Among the lines of the data below, count those that hold the word "Pole". Answer with the number alone.
= Beginning of Section =
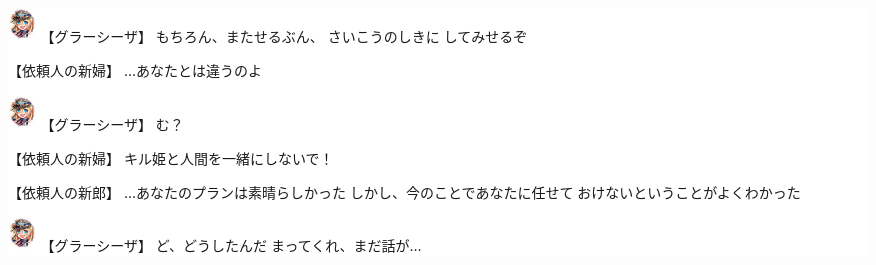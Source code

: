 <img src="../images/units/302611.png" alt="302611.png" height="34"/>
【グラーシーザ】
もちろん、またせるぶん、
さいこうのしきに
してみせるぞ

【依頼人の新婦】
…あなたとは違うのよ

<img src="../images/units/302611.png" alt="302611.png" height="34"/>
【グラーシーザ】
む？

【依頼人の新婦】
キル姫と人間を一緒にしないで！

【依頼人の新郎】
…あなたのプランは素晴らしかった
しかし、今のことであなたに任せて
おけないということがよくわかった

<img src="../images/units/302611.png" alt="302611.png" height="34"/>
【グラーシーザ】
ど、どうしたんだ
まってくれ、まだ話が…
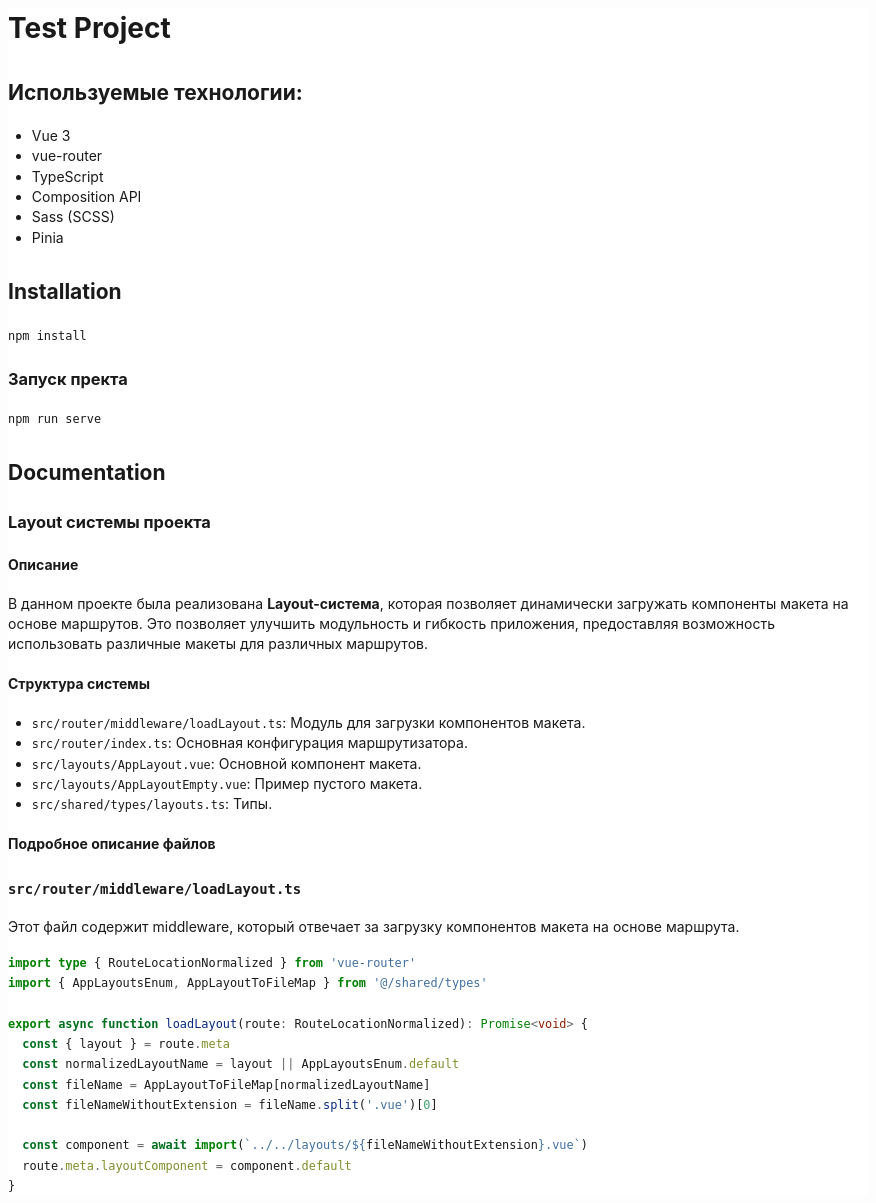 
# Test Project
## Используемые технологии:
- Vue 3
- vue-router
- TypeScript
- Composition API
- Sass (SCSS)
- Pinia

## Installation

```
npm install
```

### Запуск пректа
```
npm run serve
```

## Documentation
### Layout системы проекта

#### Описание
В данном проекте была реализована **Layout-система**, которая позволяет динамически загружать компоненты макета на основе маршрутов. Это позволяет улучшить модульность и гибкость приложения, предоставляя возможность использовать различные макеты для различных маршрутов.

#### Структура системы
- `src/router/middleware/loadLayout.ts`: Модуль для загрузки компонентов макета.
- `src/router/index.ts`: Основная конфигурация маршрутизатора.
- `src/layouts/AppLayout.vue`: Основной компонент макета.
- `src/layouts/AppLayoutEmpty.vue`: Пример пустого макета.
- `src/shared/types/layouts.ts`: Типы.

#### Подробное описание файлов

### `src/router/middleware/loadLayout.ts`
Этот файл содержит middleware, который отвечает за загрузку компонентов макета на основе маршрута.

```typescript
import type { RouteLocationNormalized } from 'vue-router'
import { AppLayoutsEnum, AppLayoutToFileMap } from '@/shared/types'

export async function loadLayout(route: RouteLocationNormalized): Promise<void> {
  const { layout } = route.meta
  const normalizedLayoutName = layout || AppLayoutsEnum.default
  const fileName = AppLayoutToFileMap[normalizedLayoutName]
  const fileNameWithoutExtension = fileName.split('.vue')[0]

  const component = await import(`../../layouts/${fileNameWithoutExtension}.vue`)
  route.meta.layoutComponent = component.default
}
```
= End of Section =
= Beginning of Section =
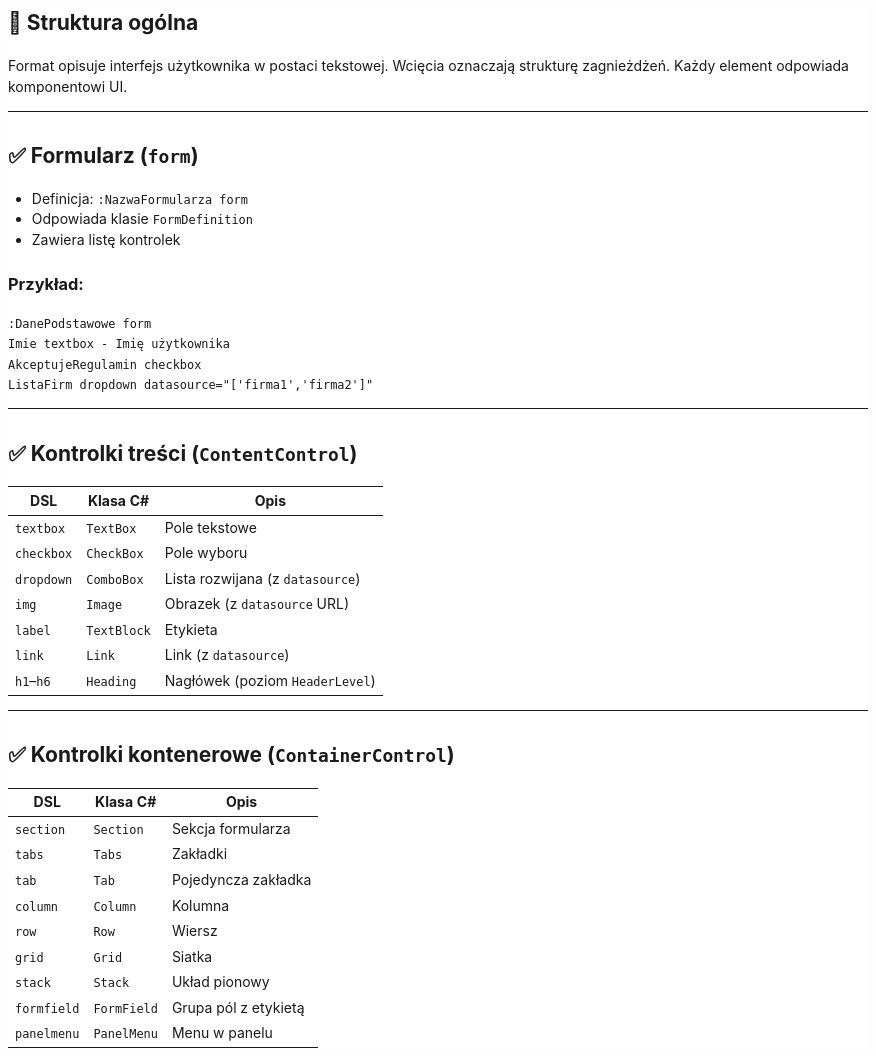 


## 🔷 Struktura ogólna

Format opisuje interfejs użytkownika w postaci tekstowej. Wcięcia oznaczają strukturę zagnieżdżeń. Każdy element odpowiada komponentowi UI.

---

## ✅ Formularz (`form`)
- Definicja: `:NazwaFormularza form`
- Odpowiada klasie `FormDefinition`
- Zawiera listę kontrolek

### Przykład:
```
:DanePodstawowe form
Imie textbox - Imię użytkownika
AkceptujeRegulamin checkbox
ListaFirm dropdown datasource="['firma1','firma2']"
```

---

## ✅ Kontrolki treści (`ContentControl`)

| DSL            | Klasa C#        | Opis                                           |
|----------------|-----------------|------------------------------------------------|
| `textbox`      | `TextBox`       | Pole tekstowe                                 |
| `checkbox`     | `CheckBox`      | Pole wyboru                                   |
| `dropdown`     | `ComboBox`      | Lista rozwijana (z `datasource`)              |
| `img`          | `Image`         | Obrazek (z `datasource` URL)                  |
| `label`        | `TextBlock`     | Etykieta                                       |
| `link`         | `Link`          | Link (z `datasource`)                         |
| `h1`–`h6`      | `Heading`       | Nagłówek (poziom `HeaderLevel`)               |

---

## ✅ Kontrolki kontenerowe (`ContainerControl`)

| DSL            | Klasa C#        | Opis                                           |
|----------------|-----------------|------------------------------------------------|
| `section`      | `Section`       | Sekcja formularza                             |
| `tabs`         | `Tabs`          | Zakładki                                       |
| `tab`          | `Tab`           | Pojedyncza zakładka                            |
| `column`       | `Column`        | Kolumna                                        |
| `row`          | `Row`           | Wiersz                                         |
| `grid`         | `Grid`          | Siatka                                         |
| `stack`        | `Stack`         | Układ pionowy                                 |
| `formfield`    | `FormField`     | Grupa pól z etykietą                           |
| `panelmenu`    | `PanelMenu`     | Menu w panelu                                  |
= End of Section =
= Beginning of Section =
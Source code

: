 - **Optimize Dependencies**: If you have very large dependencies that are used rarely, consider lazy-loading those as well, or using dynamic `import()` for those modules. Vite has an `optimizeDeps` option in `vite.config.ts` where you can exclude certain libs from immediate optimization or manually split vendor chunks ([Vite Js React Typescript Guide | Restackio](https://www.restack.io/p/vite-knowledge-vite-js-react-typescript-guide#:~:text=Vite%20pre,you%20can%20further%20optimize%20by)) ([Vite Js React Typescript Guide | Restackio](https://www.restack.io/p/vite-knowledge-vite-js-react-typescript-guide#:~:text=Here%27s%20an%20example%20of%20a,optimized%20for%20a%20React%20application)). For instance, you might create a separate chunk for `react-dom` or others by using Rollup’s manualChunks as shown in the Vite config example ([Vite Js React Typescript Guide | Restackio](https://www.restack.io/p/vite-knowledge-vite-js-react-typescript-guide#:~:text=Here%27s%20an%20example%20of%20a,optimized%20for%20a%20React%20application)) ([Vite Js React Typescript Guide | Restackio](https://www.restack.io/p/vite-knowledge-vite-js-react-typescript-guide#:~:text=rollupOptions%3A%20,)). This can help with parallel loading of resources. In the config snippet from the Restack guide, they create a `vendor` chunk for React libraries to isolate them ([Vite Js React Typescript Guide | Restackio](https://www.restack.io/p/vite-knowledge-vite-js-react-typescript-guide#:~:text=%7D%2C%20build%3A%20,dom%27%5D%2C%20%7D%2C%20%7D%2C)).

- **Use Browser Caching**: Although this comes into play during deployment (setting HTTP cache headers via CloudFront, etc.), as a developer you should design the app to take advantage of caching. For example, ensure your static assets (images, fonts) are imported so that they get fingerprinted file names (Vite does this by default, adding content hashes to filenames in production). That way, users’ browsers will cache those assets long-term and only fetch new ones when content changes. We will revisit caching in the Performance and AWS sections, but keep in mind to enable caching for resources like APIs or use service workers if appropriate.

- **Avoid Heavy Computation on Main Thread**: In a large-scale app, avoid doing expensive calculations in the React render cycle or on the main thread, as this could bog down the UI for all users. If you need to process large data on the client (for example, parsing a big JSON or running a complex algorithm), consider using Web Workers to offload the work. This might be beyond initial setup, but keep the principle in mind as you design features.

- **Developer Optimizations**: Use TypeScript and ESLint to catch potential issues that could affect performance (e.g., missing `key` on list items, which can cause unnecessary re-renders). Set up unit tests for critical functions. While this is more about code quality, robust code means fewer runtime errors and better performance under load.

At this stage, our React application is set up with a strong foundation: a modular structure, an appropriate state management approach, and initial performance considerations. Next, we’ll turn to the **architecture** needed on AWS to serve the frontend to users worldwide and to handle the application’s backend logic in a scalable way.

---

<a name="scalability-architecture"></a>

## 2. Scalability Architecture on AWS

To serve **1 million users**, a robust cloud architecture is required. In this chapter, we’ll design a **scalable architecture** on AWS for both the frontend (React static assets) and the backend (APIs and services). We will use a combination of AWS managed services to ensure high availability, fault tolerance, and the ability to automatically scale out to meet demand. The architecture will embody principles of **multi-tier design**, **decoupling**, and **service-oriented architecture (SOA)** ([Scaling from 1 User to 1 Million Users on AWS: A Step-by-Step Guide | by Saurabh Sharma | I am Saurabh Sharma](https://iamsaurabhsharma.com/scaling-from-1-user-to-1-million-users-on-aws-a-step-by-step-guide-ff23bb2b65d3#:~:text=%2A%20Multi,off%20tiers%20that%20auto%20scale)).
= End of Section =
OUTPUT OF THE EXERCISE ▸
2